_Exercise details_.
Return every line of the data below that includes the string "hich".

Items listed in a dataset:
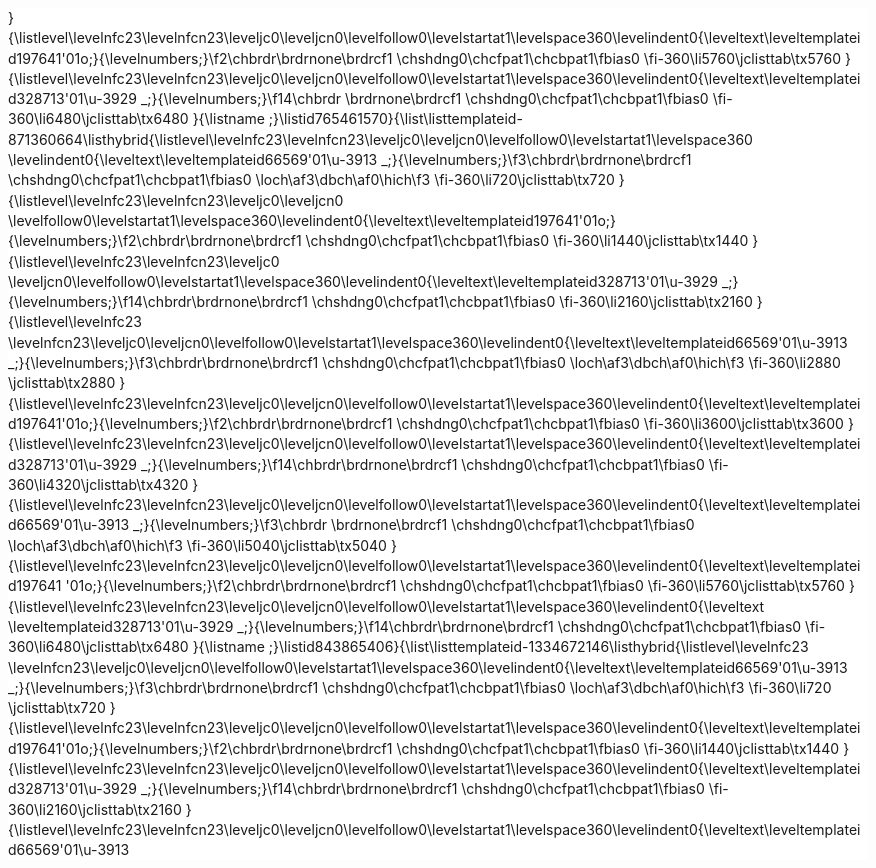 }{\listlevel\levelnfc23\levelnfcn23\leveljc0\leveljcn0\levelfollow0\levelstartat1\levelspace360\levelindent0{\leveltext\leveltemplateid197641\'01o;}{\levelnumbers;}\f2\chbrdr\brdrnone\brdrcf1
\chshdng0\chcfpat1\chcbpat1\fbias0 \fi-360\li5760\jclisttab\tx5760
}{\listlevel\levelnfc23\levelnfcn23\leveljc0\leveljcn0\levelfollow0\levelstartat1\levelspace360\levelindent0{\leveltext\leveltemplateid328713\'01\u-3929
_;}{\levelnumbers;}\f14\chbrdr \brdrnone\brdrcf1
\chshdng0\chcfpat1\chcbpat1\fbias0 \fi-360\li6480\jclisttab\tx6480 }{\listname
;}\listid765461570}{\list\listtemplateid-871360664\listhybrid{\listlevel\levelnfc23\levelnfcn23\leveljc0\leveljcn0\levelfollow0\levelstartat1\levelspace360
\levelindent0{\leveltext\leveltemplateid66569\'01\u-3913
_;}{\levelnumbers;}\f3\chbrdr\brdrnone\brdrcf1
\chshdng0\chcfpat1\chcbpat1\fbias0 \loch\af3\dbch\af0\hich\f3
\fi-360\li720\jclisttab\tx720
}{\listlevel\levelnfc23\levelnfcn23\leveljc0\leveljcn0
\levelfollow0\levelstartat1\levelspace360\levelindent0{\leveltext\leveltemplateid197641\'01o;}{\levelnumbers;}\f2\chbrdr\brdrnone\brdrcf1
\chshdng0\chcfpat1\chcbpat1\fbias0 \fi-360\li1440\jclisttab\tx1440
}{\listlevel\levelnfc23\levelnfcn23\leveljc0
\leveljcn0\levelfollow0\levelstartat1\levelspace360\levelindent0{\leveltext\leveltemplateid328713\'01\u-3929
_;}{\levelnumbers;}\f14\chbrdr\brdrnone\brdrcf1
\chshdng0\chcfpat1\chcbpat1\fbias0 \fi-360\li2160\jclisttab\tx2160
}{\listlevel\levelnfc23
\levelnfcn23\leveljc0\leveljcn0\levelfollow0\levelstartat1\levelspace360\levelindent0{\leveltext\leveltemplateid66569\'01\u-3913
_;}{\levelnumbers;}\f3\chbrdr\brdrnone\brdrcf1
\chshdng0\chcfpat1\chcbpat1\fbias0 \loch\af3\dbch\af0\hich\f3 \fi-360\li2880
\jclisttab\tx2880
}{\listlevel\levelnfc23\levelnfcn23\leveljc0\leveljcn0\levelfollow0\levelstartat1\levelspace360\levelindent0{\leveltext\leveltemplateid197641\'01o;}{\levelnumbers;}\f2\chbrdr\brdrnone\brdrcf1
\chshdng0\chcfpat1\chcbpat1\fbias0 \fi-360\li3600\jclisttab\tx3600
}{\listlevel\levelnfc23\levelnfcn23\leveljc0\leveljcn0\levelfollow0\levelstartat1\levelspace360\levelindent0{\leveltext\leveltemplateid328713\'01\u-3929
_;}{\levelnumbers;}\f14\chbrdr\brdrnone\brdrcf1
\chshdng0\chcfpat1\chcbpat1\fbias0 \fi-360\li4320\jclisttab\tx4320
}{\listlevel\levelnfc23\levelnfcn23\leveljc0\leveljcn0\levelfollow0\levelstartat1\levelspace360\levelindent0{\leveltext\leveltemplateid66569\'01\u-3913
_;}{\levelnumbers;}\f3\chbrdr \brdrnone\brdrcf1
\chshdng0\chcfpat1\chcbpat1\fbias0 \loch\af3\dbch\af0\hich\f3
\fi-360\li5040\jclisttab\tx5040
}{\listlevel\levelnfc23\levelnfcn23\leveljc0\leveljcn0\levelfollow0\levelstartat1\levelspace360\levelindent0{\leveltext\leveltemplateid197641
\'01o;}{\levelnumbers;}\f2\chbrdr\brdrnone\brdrcf1
\chshdng0\chcfpat1\chcbpat1\fbias0 \fi-360\li5760\jclisttab\tx5760
}{\listlevel\levelnfc23\levelnfcn23\leveljc0\leveljcn0\levelfollow0\levelstartat1\levelspace360\levelindent0{\leveltext
\leveltemplateid328713\'01\u-3929
_;}{\levelnumbers;}\f14\chbrdr\brdrnone\brdrcf1
\chshdng0\chcfpat1\chcbpat1\fbias0 \fi-360\li6480\jclisttab\tx6480 }{\listname
;}\listid843865406}{\list\listtemplateid-1334672146\listhybrid{\listlevel\levelnfc23
\levelnfcn23\leveljc0\leveljcn0\levelfollow0\levelstartat1\levelspace360\levelindent0{\leveltext\leveltemplateid66569\'01\u-3913
_;}{\levelnumbers;}\f3\chbrdr\brdrnone\brdrcf1
\chshdng0\chcfpat1\chcbpat1\fbias0 \loch\af3\dbch\af0\hich\f3 \fi-360\li720
\jclisttab\tx720
}{\listlevel\levelnfc23\levelnfcn23\leveljc0\leveljcn0\levelfollow0\levelstartat1\levelspace360\levelindent0{\leveltext\leveltemplateid197641\'01o;}{\levelnumbers;}\f2\chbrdr\brdrnone\brdrcf1
\chshdng0\chcfpat1\chcbpat1\fbias0 \fi-360\li1440\jclisttab\tx1440
}{\listlevel\levelnfc23\levelnfcn23\leveljc0\leveljcn0\levelfollow0\levelstartat1\levelspace360\levelindent0{\leveltext\leveltemplateid328713\'01\u-3929
_;}{\levelnumbers;}\f14\chbrdr\brdrnone\brdrcf1
\chshdng0\chcfpat1\chcbpat1\fbias0 \fi-360\li2160\jclisttab\tx2160
}{\listlevel\levelnfc23\levelnfcn23\leveljc0\leveljcn0\levelfollow0\levelstartat1\levelspace360\levelindent0{\leveltext\leveltemplateid66569\'01\u-3913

_Answer_.
\chshdng0\chcfpat1\chcbpat1\fbias0 \loch\af3\dbch\af0\hich\f3
\chshdng0\chcfpat1\chcbpat1\fbias0 \loch\af3\dbch\af0\hich\f3 \fi-360\li2880
\chshdng0\chcfpat1\chcbpat1\fbias0 \loch\af3\dbch\af0\hich\f3
\chshdng0\chcfpat1\chcbpat1\fbias0 \loch\af3\dbch\af0\hich\f3 \fi-360\li720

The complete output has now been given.